Patents are one of the few things that level the playing field between small and larger businesses

By Dan McComb

Posted Wednesday, March 14th, 2007

Biznik member Jim Ruttler, who is a patent attorney, is hosting a workshop on Thursday that will be a great opportunity to learn the whys, ifs, and how-muches of patents. If you’ve ever wondered, “aren’t patents just for inventors like Alexander Graham Bell?” or, “is my idea or business process something patentable?” or “what exactly is a patent and why would I want one?” then this is your chance. Biznik’s intellectual property attorney Danny Bronski has this to say about Jim’s event:

“I just signed up for this event and see that there are a few spots left. It would be a tragedy if this didn’t fill up, in my opinion, because this will be one of the most valuable Biznik events yet. Hundreds of thousands of dollars can swing in the balance of getting the right patent — patents are one of the few things that level the playing field between small and larger businesses. Jim is really good at simplifying this area of law to help entrepreneurs and businesses think more strategically about what and whether to patent.”

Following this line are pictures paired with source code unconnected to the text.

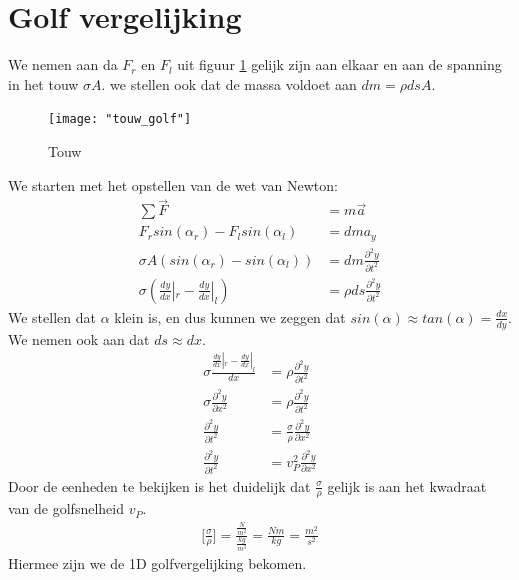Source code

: \documentclass[a4paper,kul]{kulakarticle} %
\begin{document}
\section{Golf vergelijking}
We nemen aan da $F_r$ en $F_l$ uit figuur \ref{fig:touwgolf} gelijk zijn aan elkaar en aan de spanning in het touw $\sigma A$. we stellen ook dat de massa voldoet aan $dm=\rho dsA$.\\
\begin{figure}[htbp]
	\centering
	\texttt{[image: "touw\_golf"]}
	\caption[Touw]{Touw}
	\label{fig:touwgolf}
\end{figure}
We starten met het opstellen van de wet van Newton:
\begin{align*}
	\sum\vec{F}&=m\vec{a}\\
	F_rsin(\alpha_r) - F_lsin(\alpha_l) & = dma_y\\
	\sigma A(sin(\alpha_r)-sin(\alpha_l)) & = dm\frac{\partial^2y}{\partial t^2}\\
	\sigma(\frac{dy}{dx}|_r-\frac{dy}{dx}|_l) & = \rho ds \frac{\partial^2y}{\partial t^2}
\end{align*}
We stellen dat $\alpha$ klein is, en dus kunnen we zeggen dat $sin(\alpha)\approx tan(\alpha) = \frac{dx}{dy}$. We nemen ook aan dat $ds \approx dx$.
\begin{align*}
	\sigma\frac{\frac{dy}{dx}|_r-\frac{dy}{dx}|_l}{dx} & = \rho \frac{\partial^2y}{\partial t^2}\\
	\sigma\frac{\partial^2y}{\partial x^2} & = \rho \frac{\partial^2y}{\partial t^2}\\
	\frac{\partial^2y}{\partial t^2} & = \frac{\sigma}{\rho}\frac{\partial^2y}{\partial x^2}\\
	\frac{\partial^2y}{\partial t^2} & = v_P^2\frac{\partial^2y}{\partial x^2}
\end{align*}
Door de eenheden te bekijken is het duidelijk dat $\frac{\sigma}{\rho}$ gelijk is aan het kwadraat van de golfsnelheid $v_P$.
\begin{align*}
	\bigg[\frac{\sigma}{\rho}\bigg]=\frac{\frac{N}{m^2}}{\frac{kg}{m^3}}=\frac{Nm}{kg}=\frac{m^2}{s^2}
\end{align*}
Hiermee zijn we de 1D golfvergelijking bekomen.
\newpage
\end{document}
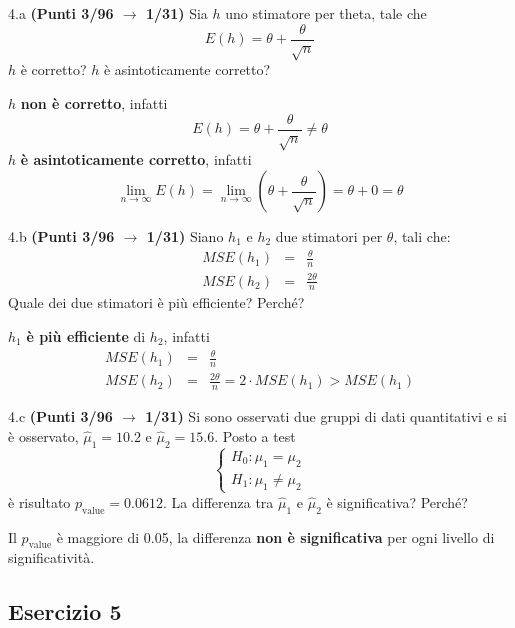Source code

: \documentclass[
  11pt,
]{book}
\theoremstyle{mytheoremstyle}
\theoremstyle{mydefstyle}
\newenvironment{sol}
  {
  \begin{tcolorbox}[enhanced,breakable,arc=0.1mm,boxrule=1pt,colback=white,colframe=iblue,
  title=\bf \fontfamily{lmss}\selectfont \hspace{.5 cm} Soluzione,drop fuzzy shadow]

}{
\end{tcolorbox}
  }
\begin{document}
4.a \textbf{(Punti 3/96 \(\rightarrow\) 1/31)} Sia \(h\) uno stimatore per theta, tale che
\[
E(h)=\theta+\frac\theta {\sqrt{ n}}
\]
\(h\) è corretto? \(h\) è asintoticamente corretto?

\begin{sol}
\(h\) \textbf{non è corretto}, infatti
\[
E(h)=\theta+\frac\theta {\sqrt{ n}}\neq\theta
\]
\(h\) \textbf{è asintoticamente corretto}, infatti
\[
\lim_{n\to\infty}E(h)=\lim_{n\to\infty}\left(\theta+\frac\theta {\sqrt{ n}}\right)=\theta+0=\theta
\]

\end{sol}

4.b \textbf{(Punti 3/96 \(\rightarrow\) 1/31)} Siano \(h_1\) e \(h_2\) due stimatori per \(\theta\), tali che:
\begin{eqnarray*}
MSE(h_1) &=&   \frac\theta n\\
MSE(h_2) &=&   \frac{2\theta} n
\end{eqnarray*}
Quale dei due stimatori è più efficiente? Perché?

\begin{sol}
\(h_1\) \textbf{è più efficiente} di \(h_2\), infatti
\begin{eqnarray*}
MSE(h_1) &=&   \frac\theta n\\
MSE(h_2) &=&   \frac{2\theta} n =2\cdot MSE(h_1)>MSE(h_1)
\end{eqnarray*}

\end{sol}

4.c \textbf{(Punti 3/96 \(\rightarrow\) 1/31)} Si sono osservati due gruppi di dati quantitativi e si è osservato, \(\hat\mu_1=10.2\) e \(\hat\mu_2=15.6\). Posto a test
\[
\begin{cases}
H_0:\mu_1=\mu_2\\
H_1:\mu_1\ne \mu_2
\end{cases}
\]
è risultato \(p_\text{value}=0.0612\). La differenza tra \(\hat\mu_1\) e \(\hat\mu_2\) è significativa? Perché?

\begin{sol}
Il \(p_\text{value}\) è maggiore di 0.05, la differenza \textbf{non è significativa} per ogni livello di significatività.

\end{sol}

\subsection{Esercizio 5}\label{esercizio-5-1}
\end{document}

2 Responses to “Patents are one of the few things that level the playing field between small and larger businesses”

  1. Cere Davis Says:

    I just got back from this event. I totally ruled! Packed with useful info, without the legal bull!%^&$! one might fear.

    Best use of 25 bucks I’ve spent in a long time!

    -Cere

  2. Lara Feltin Says:

    I attended the class too and I agree with Cere – that’s it’s some of the best $25 you can spend on your business if your business is even remotely doing something innovative or original.

    For some reason I thought that the reason the only people I hever heard talking about patents were my friends who work at big companies like Microsoft was because the patent process began around $100K and was too cost-prohibitive for most bootstrapping micro-preneurs. That’s not always the case as we learned from Jim. And in many cases the smartest thing you can do is to file a provisional application as soon as possible, then see if you’ve got a market for your invention because you’ve got 12 months before you need to file the non-provisional and make it official. Once a product has been in the public domain for more than a year, you could lose rights to it if it becomes the “public’s invention”.

    (I’m no patent lawyer – so I better stop there!)

    I highly recommend signing up for Jim’s class, if he offers another one – or looking for him at the Seattle BizJam on June 9.